#### [Instructions for the task]
Could every line of the data be printed exactly as it reads?

Collected data
══════════

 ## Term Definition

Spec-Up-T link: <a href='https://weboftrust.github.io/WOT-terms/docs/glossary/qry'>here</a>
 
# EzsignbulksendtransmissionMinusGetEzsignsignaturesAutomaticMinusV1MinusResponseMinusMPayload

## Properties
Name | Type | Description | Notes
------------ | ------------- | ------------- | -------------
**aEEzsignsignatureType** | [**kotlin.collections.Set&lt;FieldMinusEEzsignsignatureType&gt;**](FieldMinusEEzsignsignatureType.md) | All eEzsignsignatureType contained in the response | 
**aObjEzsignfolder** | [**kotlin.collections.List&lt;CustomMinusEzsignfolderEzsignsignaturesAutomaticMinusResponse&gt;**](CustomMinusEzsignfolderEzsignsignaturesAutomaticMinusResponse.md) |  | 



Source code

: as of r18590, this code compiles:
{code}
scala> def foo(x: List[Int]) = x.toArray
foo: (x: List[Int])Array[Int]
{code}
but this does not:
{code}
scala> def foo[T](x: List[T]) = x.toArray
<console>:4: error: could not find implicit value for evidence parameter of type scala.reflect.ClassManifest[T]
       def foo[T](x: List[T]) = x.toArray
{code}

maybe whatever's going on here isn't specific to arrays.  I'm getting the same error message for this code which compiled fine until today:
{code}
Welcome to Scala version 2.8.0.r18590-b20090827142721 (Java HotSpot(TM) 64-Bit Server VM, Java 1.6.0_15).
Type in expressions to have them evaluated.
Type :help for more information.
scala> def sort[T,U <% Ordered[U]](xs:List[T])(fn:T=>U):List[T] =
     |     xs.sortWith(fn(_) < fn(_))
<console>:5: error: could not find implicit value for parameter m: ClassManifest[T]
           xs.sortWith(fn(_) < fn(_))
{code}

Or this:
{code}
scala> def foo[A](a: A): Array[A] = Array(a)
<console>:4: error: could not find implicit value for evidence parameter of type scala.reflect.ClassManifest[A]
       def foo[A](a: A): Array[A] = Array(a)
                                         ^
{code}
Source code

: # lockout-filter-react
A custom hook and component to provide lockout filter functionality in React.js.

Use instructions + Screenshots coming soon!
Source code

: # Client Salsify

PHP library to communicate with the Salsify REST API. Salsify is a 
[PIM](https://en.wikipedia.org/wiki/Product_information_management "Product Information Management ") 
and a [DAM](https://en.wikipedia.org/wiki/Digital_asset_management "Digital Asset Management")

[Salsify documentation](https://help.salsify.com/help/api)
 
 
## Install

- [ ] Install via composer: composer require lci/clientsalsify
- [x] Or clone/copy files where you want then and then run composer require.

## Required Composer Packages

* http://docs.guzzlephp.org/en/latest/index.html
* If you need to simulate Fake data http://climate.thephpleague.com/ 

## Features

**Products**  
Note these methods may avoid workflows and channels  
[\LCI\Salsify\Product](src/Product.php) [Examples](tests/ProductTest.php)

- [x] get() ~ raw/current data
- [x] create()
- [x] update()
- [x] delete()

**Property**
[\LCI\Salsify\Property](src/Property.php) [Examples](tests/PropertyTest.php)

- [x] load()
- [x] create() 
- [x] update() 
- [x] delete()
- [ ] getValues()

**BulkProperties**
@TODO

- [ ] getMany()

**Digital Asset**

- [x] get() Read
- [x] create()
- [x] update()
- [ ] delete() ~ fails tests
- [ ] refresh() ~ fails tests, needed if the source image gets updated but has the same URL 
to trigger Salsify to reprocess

══════════

#### [Answer to this task]
 ## Term Definition

Spec-Up-T link: <a href='https://weboftrust.github.io/WOT-terms/docs/glossary/qry'>here</a>
 
# EzsignbulksendtransmissionMinusGetEzsignsignaturesAutomaticMinusV1MinusResponseMinusMPayload

## Properties
Name | Type | Description | Notes
------------ | ------------- | ------------- | -------------
**aEEzsignsignatureType** | [**kotlin.collections.Set&lt;FieldMinusEEzsignsignatureType&gt;**](FieldMinusEEzsignsignatureType.md) | All eEzsignsignatureType contained in the response | 
**aObjEzsignfolder** | [**kotlin.collections.List&lt;CustomMinusEzsignfolderEzsignsignaturesAutomaticMinusResponse&gt;**](CustomMinusEzsignfolderEzsignsignaturesAutomaticMinusResponse.md) |  | 



Source code

: as of r18590, this code compiles:
{code}
scala> def foo(x: List[Int]) = x.toArray
foo: (x: List[Int])Array[Int]
{code}
but this does not:
{code}
scala> def foo[T](x: List[T]) = x.toArray
<console>:4: error: could not find implicit value for evidence parameter of type scala.reflect.ClassManifest[T]
       def foo[T](x: List[T]) = x.toArray
{code}

maybe whatever's going on here isn't specific to arrays.  I'm getting the same error message for this code which compiled fine until today:
{code}
Welcome to Scala version 2.8.0.r18590-b20090827142721 (Java HotSpot(TM) 64-Bit Server VM, Java 1.6.0_15).
Type in expressions to have them evaluated.
Type :help for more information.
scala> def sort[T,U <% Ordered[U]](xs:List[T])(fn:T=>U):List[T] =
     |     xs.sortWith(fn(_) < fn(_))
<console>:5: error: could not find implicit value for parameter m: ClassManifest[T]
           xs.sortWith(fn(_) < fn(_))
{code}

Or this:
{code}
scala> def foo[A](a: A): Array[A] = Array(a)
<console>:4: error: could not find implicit value for evidence parameter of type scala.reflect.ClassManifest[A]
       def foo[A](a: A): Array[A] = Array(a)
                                         ^
{code}
Source code

: # lockout-filter-react
A custom hook and component to provide lockout filter functionality in React.js.

Use instructions + Screenshots coming soon!
Source code

: # Client Salsify

PHP library to communicate with the Salsify REST API. Salsify is a 
[PIM](https://en.wikipedia.org/wiki/Product_information_management "Product Information Management ") 
and a [DAM](https://en.wikipedia.org/wiki/Digital_asset_management "Digital Asset Management")

[Salsify documentation](https://help.salsify.com/help/api)
 
 
## Install

- [ ] Install via composer: composer require lci/clientsalsify
- [x] Or clone/copy files where you want then and then run composer require.

## Required Composer Packages

* http://docs.guzzlephp.org/en/latest/index.html
* If you need to simulate Fake data http://climate.thephpleague.com/ 

## Features

**Products**  
Note these methods may avoid workflows and channels  
[\LCI\Salsify\Product](src/Product.php) [Examples](tests/ProductTest.php)

- [x] get() ~ raw/current data
- [x] create()
- [x] update()
- [x] delete()

**Property**
[\LCI\Salsify\Property](src/Property.php) [Examples](tests/PropertyTest.php)

- [x] load()
- [x] create() 
- [x] update() 
- [x] delete()
- [ ] getValues()

**BulkProperties**
@TODO

- [ ] getMany()

**Digital Asset**

- [x] get() Read
- [x] create()
- [x] update()
- [ ] delete() ~ fails tests
- [ ] refresh() ~ fails tests, needed if the source image gets updated but has the same URL 
to trigger Salsify to reprocess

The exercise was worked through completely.